Given information -
◆ ◆ ◆ ◆

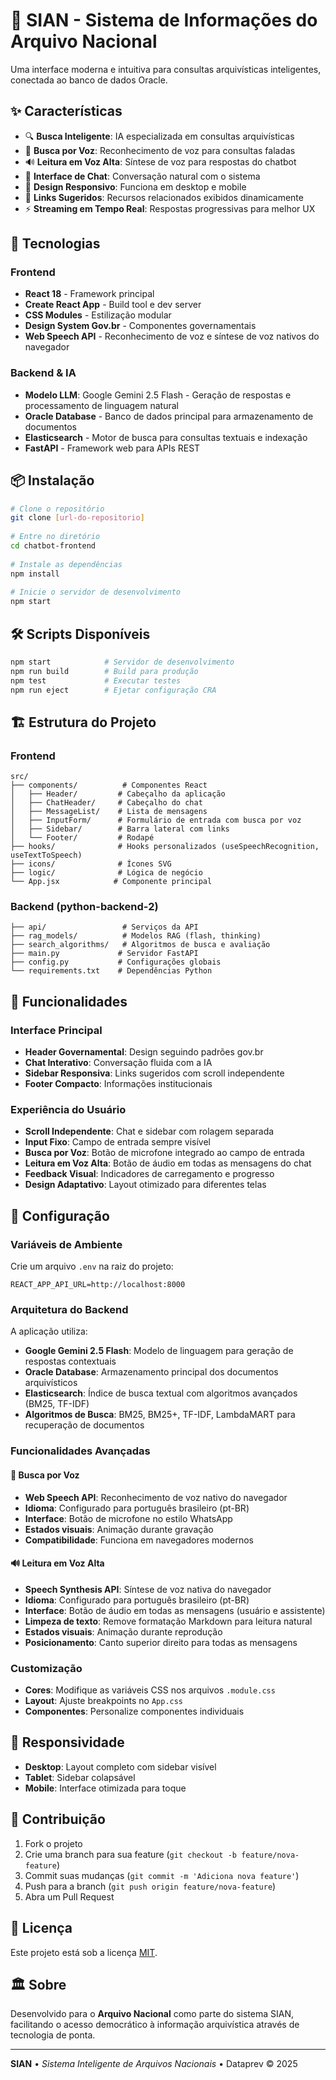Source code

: # 🤖 SIAN - Sistema de Informações do Arquivo Nacional

Uma interface moderna e intuitiva para consultas arquivísticas inteligentes, conectada ao banco de dados Oracle.

## ✨ Características
 
- 🔍 **Busca Inteligente**: IA especializada em consultas arquivísticas
- 🎤 **Busca por Voz**: Reconhecimento de voz para consultas faladas
- 🔊 **Leitura em Voz Alta**: Síntese de voz para respostas do chatbot
- 💬 **Interface de Chat**: Conversação natural com o sistema
- 📱 **Design Responsivo**: Funciona em desktop e mobile
- 🔗 **Links Sugeridos**: Recursos relacionados exibidos dinamicamente
- ⚡ **Streaming em Tempo Real**: Respostas progressivas para melhor UX
 
## 🚀 Tecnologias

### Frontend
- **React 18** - Framework principal
- **Create React App** - Build tool e dev server
- **CSS Modules** - Estilização modular
- **Design System Gov.br** - Componentes governamentais
- **Web Speech API** - Reconhecimento de voz e síntese de voz nativos do navegador

### Backend & IA
- **Modelo LLM**: Google Gemini 2.5 Flash - Geração de respostas e processamento de linguagem natural
- **Oracle Database** - Banco de dados principal para armazenamento de documentos
- **Elasticsearch** - Motor de busca para consultas textuais e indexação
- **FastAPI** - Framework web para APIs REST

## 📦 Instalação
 
```bash
# Clone o repositório
git clone [url-do-repositorio]
 
# Entre no diretório
cd chatbot-frontend
 
# Instale as dependências
npm install
 
# Inicie o servidor de desenvolvimento
npm start
```
 
## 🛠️ Scripts Disponíveis
 
```bash
npm start            # Servidor de desenvolvimento
npm run build        # Build para produção
npm test             # Executar testes
npm run eject        # Ejetar configuração CRA
```
 
## 🏗️ Estrutura do Projeto

### Frontend
```
src/
├── components/          # Componentes React
│   ├── Header/         # Cabeçalho da aplicação
│   ├── ChatHeader/     # Cabeçalho do chat
│   ├── MessageList/    # Lista de mensagens
│   ├── InputForm/      # Formulário de entrada com busca por voz
│   ├── Sidebar/        # Barra lateral com links
│   └── Footer/         # Rodapé
├── hooks/              # Hooks personalizados (useSpeechRecognition, useTextToSpeech)
├── icons/              # Ícones SVG
├── logic/              # Lógica de negócio
└── App.jsx            # Componente principal
```

### Backend (python-backend-2)
```
├── api/                 # Serviços da API
├── rag_models/          # Modelos RAG (flash, thinking)
├── search_algorithms/   # Algoritmos de busca e avaliação
├── main.py             # Servidor FastAPI
├── config.py           # Configurações globais
└── requirements.txt    # Dependências Python
```
 
## 🎨 Funcionalidades
 
### Interface Principal
- **Header Governamental**: Design seguindo padrões gov.br
- **Chat Interativo**: Conversação fluida com a IA
- **Sidebar Responsiva**: Links sugeridos com scroll independente
- **Footer Compacto**: Informações institucionais
 
### Experiência do Usuário
- **Scroll Independente**: Chat e sidebar com rolagem separada
- **Input Fixo**: Campo de entrada sempre visível
- **Busca por Voz**: Botão de microfone integrado ao campo de entrada
- **Leitura em Voz Alta**: Botão de áudio em todas as mensagens do chat
- **Feedback Visual**: Indicadores de carregamento e progresso
- **Design Adaptativo**: Layout otimizado para diferentes telas
 
## 🔧 Configuração
 
### Variáveis de Ambiente
Crie um arquivo `.env` na raiz do projeto:
 
```env
REACT_APP_API_URL=http://localhost:8000
```

### Arquitetura do Backend
A aplicação utiliza:
- **Google Gemini 2.5 Flash**: Modelo de linguagem para geração de respostas contextuais
- **Oracle Database**: Armazenamento principal dos documentos arquivísticos
- **Elasticsearch**: Índice de busca textual com algoritmos avançados (BM25, TF-IDF)
- **Algoritmos de Busca**: BM25, BM25+, TF-IDF, LambdaMART para recuperação de documentos

### Funcionalidades Avançadas

#### 🎤 Busca por Voz
- **Web Speech API**: Reconhecimento de voz nativo do navegador
- **Idioma**: Configurado para português brasileiro (pt-BR)
- **Interface**: Botão de microfone no estilo WhatsApp
- **Estados visuais**: Animação durante gravação
- **Compatibilidade**: Funciona em navegadores modernos

#### 🔊 Leitura em Voz Alta
- **Speech Synthesis API**: Síntese de voz nativa do navegador
- **Idioma**: Configurado para português brasileiro (pt-BR)
- **Interface**: Botão de áudio em todas as mensagens (usuário e assistente)
- **Limpeza de texto**: Remove formatação Markdown para leitura natural
- **Estados visuais**: Animação durante reprodução
- **Posicionamento**: Canto superior direito para todas as mensagens

### Customização
- **Cores**: Modifique as variáveis CSS nos arquivos `.module.css`
- **Layout**: Ajuste breakpoints no `App.css`
- **Componentes**: Personalize componentes individuais
 
## 📱 Responsividade
 
- **Desktop**: Layout completo com sidebar visível
- **Tablet**: Sidebar colapsável
- **Mobile**: Interface otimizada para toque
 
## 🤝 Contribuição
 
1. Fork o projeto
2. Crie uma branch para sua feature (`git checkout -b feature/nova-feature`)
3. Commit suas mudanças (`git commit -m 'Adiciona nova feature'`)
4. Push para a branch (`git push origin feature/nova-feature`)
5. Abra um Pull Request
 
## 📄 Licença
 
Este projeto está sob a licença [MIT](LICENSE).
 
## 🏛️ Sobre
 
Desenvolvido para o **Arquivo Nacional** como parte do sistema SIAN, facilitando o acesso democrático à informação arquivística através de tecnologia de ponta.
 
---
 
**SIAN** • *Sistema Inteligente de Arquivos Nacionais* • Dataprev © 2025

◆ ◆ ◆ ◆

Directions for this task - Output all of the data above exactly; no pictures should appear.

Result for this exercise -
Source code

: # 🤖 SIAN - Sistema de Informações do Arquivo Nacional

Uma interface moderna e intuitiva para consultas arquivísticas inteligentes, conectada ao banco de dados Oracle.

## ✨ Características
 
- 🔍 **Busca Inteligente**: IA especializada em consultas arquivísticas
- 🎤 **Busca por Voz**: Reconhecimento de voz para consultas faladas
- 🔊 **Leitura em Voz Alta**: Síntese de voz para respostas do chatbot
- 💬 **Interface de Chat**: Conversação natural com o sistema
- 📱 **Design Responsivo**: Funciona em desktop e mobile
- 🔗 **Links Sugeridos**: Recursos relacionados exibidos dinamicamente
- ⚡ **Streaming em Tempo Real**: Respostas progressivas para melhor UX
 
## 🚀 Tecnologias

### Frontend
- **React 18** - Framework principal
- **Create React App** - Build tool e dev server
- **CSS Modules** - Estilização modular
- **Design System Gov.br** - Componentes governamentais
- **Web Speech API** - Reconhecimento de voz e síntese de voz nativos do navegador

### Backend & IA
- **Modelo LLM**: Google Gemini 2.5 Flash - Geração de respostas e processamento de linguagem natural
- **Oracle Database** - Banco de dados principal para armazenamento de documentos
- **Elasticsearch** - Motor de busca para consultas textuais e indexação
- **FastAPI** - Framework web para APIs REST

## 📦 Instalação
 
```bash
# Clone o repositório
git clone [url-do-repositorio]
 
# Entre no diretório
cd chatbot-frontend
 
# Instale as dependências
npm install
 
# Inicie o servidor de desenvolvimento
npm start
```
 
## 🛠️ Scripts Disponíveis
 
```bash
npm start            # Servidor de desenvolvimento
npm run build        # Build para produção
npm test             # Executar testes
npm run eject        # Ejetar configuração CRA
```
 
## 🏗️ Estrutura do Projeto

### Frontend
```
src/
├── components/          # Componentes React
│   ├── Header/         # Cabeçalho da aplicação
│   ├── ChatHeader/     # Cabeçalho do chat
│   ├── MessageList/    # Lista de mensagens
│   ├── InputForm/      # Formulário de entrada com busca por voz
│   ├── Sidebar/        # Barra lateral com links
│   └── Footer/         # Rodapé
├── hooks/              # Hooks personalizados (useSpeechRecognition, useTextToSpeech)
├── icons/              # Ícones SVG
├── logic/              # Lógica de negócio
└── App.jsx            # Componente principal
```

### Backend (python-backend-2)
```
├── api/                 # Serviços da API
├── rag_models/          # Modelos RAG (flash, thinking)
├── search_algorithms/   # Algoritmos de busca e avaliação
├── main.py             # Servidor FastAPI
├── config.py           # Configurações globais
└── requirements.txt    # Dependências Python
```
 
## 🎨 Funcionalidades
 
### Interface Principal
- **Header Governamental**: Design seguindo padrões gov.br
- **Chat Interativo**: Conversação fluida com a IA
- **Sidebar Responsiva**: Links sugeridos com scroll independente
- **Footer Compacto**: Informações institucionais
 
### Experiência do Usuário
- **Scroll Independente**: Chat e sidebar com rolagem separada
- **Input Fixo**: Campo de entrada sempre visível
- **Busca por Voz**: Botão de microfone integrado ao campo de entrada
- **Leitura em Voz Alta**: Botão de áudio em todas as mensagens do chat
- **Feedback Visual**: Indicadores de carregamento e progresso
- **Design Adaptativo**: Layout otimizado para diferentes telas
 
## 🔧 Configuração
 
### Variáveis de Ambiente
Crie um arquivo `.env` na raiz do projeto:
 
```env
REACT_APP_API_URL=http://localhost:8000
```

### Arquitetura do Backend
A aplicação utiliza:
- **Google Gemini 2.5 Flash**: Modelo de linguagem para geração de respostas contextuais
- **Oracle Database**: Armazenamento principal dos documentos arquivísticos
- **Elasticsearch**: Índice de busca textual com algoritmos avançados (BM25, TF-IDF)
- **Algoritmos de Busca**: BM25, BM25+, TF-IDF, LambdaMART para recuperação de documentos

### Funcionalidades Avançadas

#### 🎤 Busca por Voz
- **Web Speech API**: Reconhecimento de voz nativo do navegador
- **Idioma**: Configurado para português brasileiro (pt-BR)
- **Interface**: Botão de microfone no estilo WhatsApp
- **Estados visuais**: Animação durante gravação
- **Compatibilidade**: Funciona em navegadores modernos

#### 🔊 Leitura em Voz Alta
- **Speech Synthesis API**: Síntese de voz nativa do navegador
- **Idioma**: Configurado para português brasileiro (pt-BR)
- **Interface**: Botão de áudio em todas as mensagens (usuário e assistente)
- **Limpeza de texto**: Remove formatação Markdown para leitura natural
- **Estados visuais**: Animação durante reprodução
- **Posicionamento**: Canto superior direito para todas as mensagens

### Customização
- **Cores**: Modifique as variáveis CSS nos arquivos `.module.css`
- **Layout**: Ajuste breakpoints no `App.css`
- **Componentes**: Personalize componentes individuais
 
## 📱 Responsividade
 
- **Desktop**: Layout completo com sidebar visível
- **Tablet**: Sidebar colapsável
- **Mobile**: Interface otimizada para toque
 
## 🤝 Contribuição
 
1. Fork o projeto
2. Crie uma branch para sua feature (`git checkout -b feature/nova-feature`)
3. Commit suas mudanças (`git commit -m 'Adiciona nova feature'`)
4. Push para a branch (`git push origin feature/nova-feature`)
5. Abra um Pull Request
 
## 📄 Licença
 
Este projeto está sob a licença [MIT](LICENSE).
 
## 🏛️ Sobre
 
Desenvolvido para o **Arquivo Nacional** como parte do sistema SIAN, facilitando o acesso democrático à informação arquivística através de tecnologia de ponta.
 
---
 
**SIAN** • *Sistema Inteligente de Arquivos Nacionais* • Dataprev © 2025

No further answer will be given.